Dataset items

┄┄┄┄┄┄┄┄┄┄┄┄┄┄┄┄┄┄┄┄

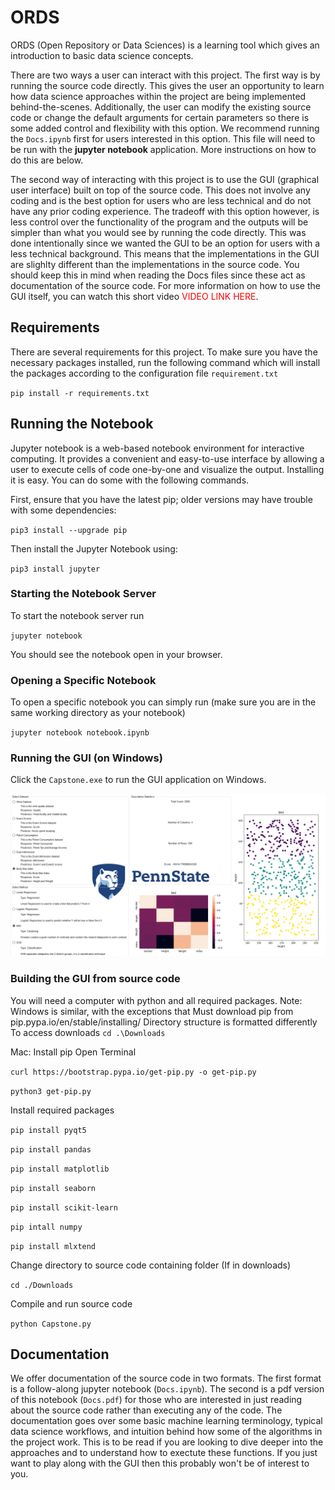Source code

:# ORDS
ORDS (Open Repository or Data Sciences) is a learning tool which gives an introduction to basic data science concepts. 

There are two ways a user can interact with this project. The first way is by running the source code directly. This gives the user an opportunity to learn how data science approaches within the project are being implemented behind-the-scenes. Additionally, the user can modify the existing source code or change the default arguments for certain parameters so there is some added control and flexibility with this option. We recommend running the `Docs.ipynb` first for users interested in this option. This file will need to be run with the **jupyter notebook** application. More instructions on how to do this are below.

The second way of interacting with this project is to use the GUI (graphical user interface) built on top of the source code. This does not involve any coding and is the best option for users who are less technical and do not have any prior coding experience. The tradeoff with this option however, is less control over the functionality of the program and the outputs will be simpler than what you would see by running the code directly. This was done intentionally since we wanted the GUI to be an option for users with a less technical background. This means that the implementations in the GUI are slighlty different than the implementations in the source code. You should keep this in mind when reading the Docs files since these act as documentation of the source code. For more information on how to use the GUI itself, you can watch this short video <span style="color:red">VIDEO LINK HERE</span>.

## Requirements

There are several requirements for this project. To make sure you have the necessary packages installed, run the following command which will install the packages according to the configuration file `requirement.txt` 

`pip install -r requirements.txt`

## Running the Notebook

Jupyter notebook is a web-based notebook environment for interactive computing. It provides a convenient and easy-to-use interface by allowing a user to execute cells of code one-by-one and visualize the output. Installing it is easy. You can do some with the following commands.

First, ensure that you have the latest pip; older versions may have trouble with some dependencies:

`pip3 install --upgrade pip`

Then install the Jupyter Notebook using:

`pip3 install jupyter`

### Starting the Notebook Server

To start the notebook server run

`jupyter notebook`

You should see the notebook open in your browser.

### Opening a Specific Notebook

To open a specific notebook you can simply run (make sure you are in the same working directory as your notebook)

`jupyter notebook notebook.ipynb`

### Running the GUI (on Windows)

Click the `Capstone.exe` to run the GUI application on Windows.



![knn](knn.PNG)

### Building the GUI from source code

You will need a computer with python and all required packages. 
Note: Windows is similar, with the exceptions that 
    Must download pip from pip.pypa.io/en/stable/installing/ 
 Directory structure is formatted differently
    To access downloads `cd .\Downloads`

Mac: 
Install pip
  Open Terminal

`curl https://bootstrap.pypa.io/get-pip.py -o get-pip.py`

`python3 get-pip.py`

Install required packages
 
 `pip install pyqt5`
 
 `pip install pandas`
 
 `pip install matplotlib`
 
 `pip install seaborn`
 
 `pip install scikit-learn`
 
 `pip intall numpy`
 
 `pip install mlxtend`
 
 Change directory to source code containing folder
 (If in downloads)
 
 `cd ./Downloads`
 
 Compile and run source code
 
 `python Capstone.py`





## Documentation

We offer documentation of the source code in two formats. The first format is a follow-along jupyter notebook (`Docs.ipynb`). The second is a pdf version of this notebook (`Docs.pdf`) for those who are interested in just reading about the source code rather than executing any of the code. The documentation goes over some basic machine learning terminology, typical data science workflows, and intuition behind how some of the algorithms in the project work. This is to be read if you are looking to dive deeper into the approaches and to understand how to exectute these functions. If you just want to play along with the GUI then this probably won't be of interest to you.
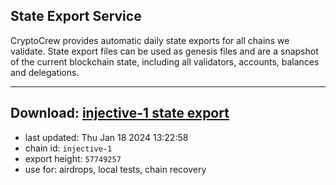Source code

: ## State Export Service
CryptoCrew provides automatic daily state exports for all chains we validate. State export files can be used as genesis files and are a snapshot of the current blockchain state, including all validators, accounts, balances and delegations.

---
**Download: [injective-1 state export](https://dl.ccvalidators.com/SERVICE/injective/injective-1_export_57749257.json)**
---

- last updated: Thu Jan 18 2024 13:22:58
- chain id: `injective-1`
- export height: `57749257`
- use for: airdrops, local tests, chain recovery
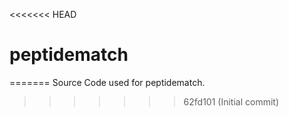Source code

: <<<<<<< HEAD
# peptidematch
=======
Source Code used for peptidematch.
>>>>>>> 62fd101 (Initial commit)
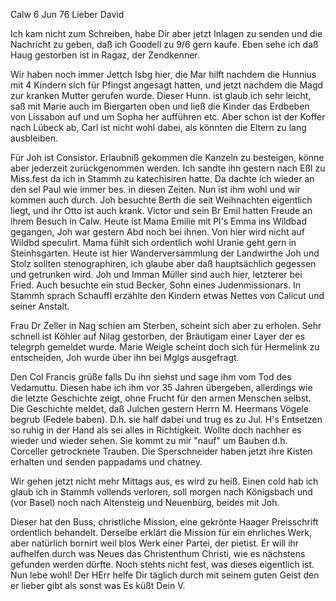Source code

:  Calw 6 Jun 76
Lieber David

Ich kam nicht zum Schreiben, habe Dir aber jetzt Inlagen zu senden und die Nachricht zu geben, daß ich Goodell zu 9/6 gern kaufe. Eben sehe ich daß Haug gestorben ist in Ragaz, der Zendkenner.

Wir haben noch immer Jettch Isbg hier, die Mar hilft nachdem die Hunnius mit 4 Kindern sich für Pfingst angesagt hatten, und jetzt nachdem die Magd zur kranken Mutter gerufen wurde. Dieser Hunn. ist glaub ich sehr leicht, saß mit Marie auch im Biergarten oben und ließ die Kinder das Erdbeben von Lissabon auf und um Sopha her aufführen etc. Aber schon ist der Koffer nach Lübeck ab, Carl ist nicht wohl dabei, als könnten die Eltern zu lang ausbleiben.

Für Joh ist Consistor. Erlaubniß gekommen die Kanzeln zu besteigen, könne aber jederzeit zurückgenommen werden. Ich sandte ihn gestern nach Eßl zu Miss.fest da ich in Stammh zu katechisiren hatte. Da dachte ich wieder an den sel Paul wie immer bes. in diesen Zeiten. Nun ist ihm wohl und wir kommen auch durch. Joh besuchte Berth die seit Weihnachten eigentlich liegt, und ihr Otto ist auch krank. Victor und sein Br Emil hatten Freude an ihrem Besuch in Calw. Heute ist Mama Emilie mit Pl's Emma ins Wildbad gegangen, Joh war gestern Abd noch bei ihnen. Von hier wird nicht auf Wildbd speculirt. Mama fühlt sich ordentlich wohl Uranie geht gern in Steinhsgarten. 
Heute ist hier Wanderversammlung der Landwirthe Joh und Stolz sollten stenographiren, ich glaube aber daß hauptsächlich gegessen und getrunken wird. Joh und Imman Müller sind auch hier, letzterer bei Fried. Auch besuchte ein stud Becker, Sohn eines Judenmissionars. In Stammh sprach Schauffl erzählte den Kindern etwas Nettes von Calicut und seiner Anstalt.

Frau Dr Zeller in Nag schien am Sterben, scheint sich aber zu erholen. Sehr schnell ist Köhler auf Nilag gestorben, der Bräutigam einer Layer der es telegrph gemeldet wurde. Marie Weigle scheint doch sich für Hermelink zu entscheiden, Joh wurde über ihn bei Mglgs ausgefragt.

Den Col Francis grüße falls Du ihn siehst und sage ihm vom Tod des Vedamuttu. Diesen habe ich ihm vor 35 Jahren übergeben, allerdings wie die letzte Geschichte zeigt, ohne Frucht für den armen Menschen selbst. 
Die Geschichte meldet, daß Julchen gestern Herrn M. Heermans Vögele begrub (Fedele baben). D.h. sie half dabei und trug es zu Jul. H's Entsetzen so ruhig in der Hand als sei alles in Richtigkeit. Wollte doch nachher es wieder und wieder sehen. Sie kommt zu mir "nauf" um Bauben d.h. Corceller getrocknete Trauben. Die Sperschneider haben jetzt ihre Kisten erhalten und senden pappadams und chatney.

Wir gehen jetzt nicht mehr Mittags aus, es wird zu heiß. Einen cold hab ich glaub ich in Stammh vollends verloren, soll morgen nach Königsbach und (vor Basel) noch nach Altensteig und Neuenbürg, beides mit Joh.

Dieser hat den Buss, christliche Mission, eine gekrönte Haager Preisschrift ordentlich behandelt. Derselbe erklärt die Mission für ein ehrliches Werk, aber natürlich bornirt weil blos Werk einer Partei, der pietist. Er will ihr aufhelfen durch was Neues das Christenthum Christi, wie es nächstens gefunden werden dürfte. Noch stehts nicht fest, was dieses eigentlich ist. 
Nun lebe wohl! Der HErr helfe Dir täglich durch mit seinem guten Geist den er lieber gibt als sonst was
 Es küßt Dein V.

┄┄┄┄┄┄┄┄┄┄┄┄┄┄┄┄┄┄┄┄

BRIEF → All lines from the beginning of the entries above to the line containing "ORDS (Open Repository", inclusive, should be printed exactly, apart from the pictures.

RESULT FOR THIS TASK →
Source code

:# ORDS
ORDS (Open Repository or Data Sciences) is a learning tool which gives an introduction to basic data science concepts. 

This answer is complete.